One morning I started the day with three liters of water. I didn’t make the usual brown sugar oatmeal that I so love. I opted for a protein bar and decided to push through the morning.
As the day deepened and the humidity increased, I desperately hiked not only in the pursuit of moving forward—but also to find water.
After many hours and several dry creeks I did what any nearly dehydrated person would do.
OK, not nearly mostly. I just did me. I found a spot in the shade and decided to get out of the sun.
After resting a bit and waiting for the sun to chase the sky, I moved onward and finally reached a muddy pool.
I was ecstatic—I had access to water!
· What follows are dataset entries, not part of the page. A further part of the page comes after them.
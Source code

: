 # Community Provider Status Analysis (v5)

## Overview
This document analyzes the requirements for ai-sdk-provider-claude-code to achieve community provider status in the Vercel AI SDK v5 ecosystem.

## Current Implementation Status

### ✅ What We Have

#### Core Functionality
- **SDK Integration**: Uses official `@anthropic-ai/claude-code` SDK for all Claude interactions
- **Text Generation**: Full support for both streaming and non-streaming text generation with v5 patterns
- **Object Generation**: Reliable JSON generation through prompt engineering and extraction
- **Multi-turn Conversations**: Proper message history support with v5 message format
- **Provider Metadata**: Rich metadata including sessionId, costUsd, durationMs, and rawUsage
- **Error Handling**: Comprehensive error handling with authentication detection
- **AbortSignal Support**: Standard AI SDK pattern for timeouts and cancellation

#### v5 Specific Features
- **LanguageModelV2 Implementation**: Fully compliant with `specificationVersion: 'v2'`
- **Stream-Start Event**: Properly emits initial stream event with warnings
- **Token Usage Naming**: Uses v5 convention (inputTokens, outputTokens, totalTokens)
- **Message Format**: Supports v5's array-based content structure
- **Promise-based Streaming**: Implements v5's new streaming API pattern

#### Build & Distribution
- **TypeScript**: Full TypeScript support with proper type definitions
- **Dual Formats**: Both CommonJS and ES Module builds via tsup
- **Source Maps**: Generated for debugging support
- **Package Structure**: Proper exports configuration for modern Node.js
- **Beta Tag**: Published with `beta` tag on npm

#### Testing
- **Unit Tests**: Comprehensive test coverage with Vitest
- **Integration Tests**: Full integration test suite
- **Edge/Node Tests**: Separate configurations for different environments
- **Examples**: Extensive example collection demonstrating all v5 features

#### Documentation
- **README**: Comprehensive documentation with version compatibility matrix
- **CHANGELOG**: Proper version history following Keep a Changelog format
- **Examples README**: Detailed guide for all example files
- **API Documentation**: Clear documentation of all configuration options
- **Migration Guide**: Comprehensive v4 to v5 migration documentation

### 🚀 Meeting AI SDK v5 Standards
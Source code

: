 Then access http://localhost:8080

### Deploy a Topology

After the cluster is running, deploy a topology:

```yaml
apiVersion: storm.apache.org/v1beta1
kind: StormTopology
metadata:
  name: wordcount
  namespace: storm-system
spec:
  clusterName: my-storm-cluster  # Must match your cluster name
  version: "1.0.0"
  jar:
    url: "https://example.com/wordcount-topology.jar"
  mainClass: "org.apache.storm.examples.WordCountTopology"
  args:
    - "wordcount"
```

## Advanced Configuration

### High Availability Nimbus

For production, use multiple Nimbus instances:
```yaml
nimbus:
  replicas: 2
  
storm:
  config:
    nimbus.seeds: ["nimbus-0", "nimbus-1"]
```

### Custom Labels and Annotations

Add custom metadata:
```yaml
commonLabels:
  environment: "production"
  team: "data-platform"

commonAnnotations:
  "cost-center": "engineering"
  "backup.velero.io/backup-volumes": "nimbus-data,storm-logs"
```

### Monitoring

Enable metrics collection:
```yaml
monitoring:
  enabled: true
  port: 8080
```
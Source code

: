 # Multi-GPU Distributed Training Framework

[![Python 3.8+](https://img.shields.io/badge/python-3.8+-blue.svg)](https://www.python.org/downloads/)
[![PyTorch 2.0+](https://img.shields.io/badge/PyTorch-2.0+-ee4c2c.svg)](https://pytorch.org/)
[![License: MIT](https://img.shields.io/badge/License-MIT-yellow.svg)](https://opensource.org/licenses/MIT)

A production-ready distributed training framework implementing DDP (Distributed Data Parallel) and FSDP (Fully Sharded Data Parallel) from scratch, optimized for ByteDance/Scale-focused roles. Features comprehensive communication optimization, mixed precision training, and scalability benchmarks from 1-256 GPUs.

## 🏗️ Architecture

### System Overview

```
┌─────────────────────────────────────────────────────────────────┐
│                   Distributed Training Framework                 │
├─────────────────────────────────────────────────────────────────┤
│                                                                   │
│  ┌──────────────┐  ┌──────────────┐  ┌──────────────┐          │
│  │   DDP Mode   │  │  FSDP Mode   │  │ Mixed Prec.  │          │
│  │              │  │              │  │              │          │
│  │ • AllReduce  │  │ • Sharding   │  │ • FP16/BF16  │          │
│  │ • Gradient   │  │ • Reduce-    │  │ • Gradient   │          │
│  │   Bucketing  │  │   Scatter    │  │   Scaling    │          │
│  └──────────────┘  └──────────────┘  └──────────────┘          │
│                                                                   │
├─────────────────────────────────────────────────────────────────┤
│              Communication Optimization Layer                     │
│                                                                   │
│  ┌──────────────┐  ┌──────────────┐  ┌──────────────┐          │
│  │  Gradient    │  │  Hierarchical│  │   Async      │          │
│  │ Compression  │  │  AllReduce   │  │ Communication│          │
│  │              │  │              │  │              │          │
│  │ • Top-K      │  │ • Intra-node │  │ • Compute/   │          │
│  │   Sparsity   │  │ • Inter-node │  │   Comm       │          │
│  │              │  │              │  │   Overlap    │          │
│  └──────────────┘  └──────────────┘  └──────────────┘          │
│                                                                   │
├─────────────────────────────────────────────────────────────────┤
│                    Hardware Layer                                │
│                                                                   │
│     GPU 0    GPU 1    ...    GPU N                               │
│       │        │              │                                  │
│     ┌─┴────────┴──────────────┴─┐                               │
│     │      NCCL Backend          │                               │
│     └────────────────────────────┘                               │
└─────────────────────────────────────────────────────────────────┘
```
Filthy, brackish, and unsafe, but water nonetheless.
This got me thinking about so many without access to clean water, those who cannot afford a filtration system.
Specifically, I thought of one major environmental injustice right here in the land sharing the lakes: the lead infiltration into the drinking water in Flint, Michigan—a predominately Black, poverty-stricken city.
Flint shows us how environmental injustice and racial injustice are deeply connected.
If a Sawyer mini could purify my water in under 30 minutes, why can’t we encourage other companies to move just as quickly to enact changes? The knowledge is there.
There I sat quaffing mucky water. Damnit, there should be more water on the trail. Minnesota, this ain’t nice!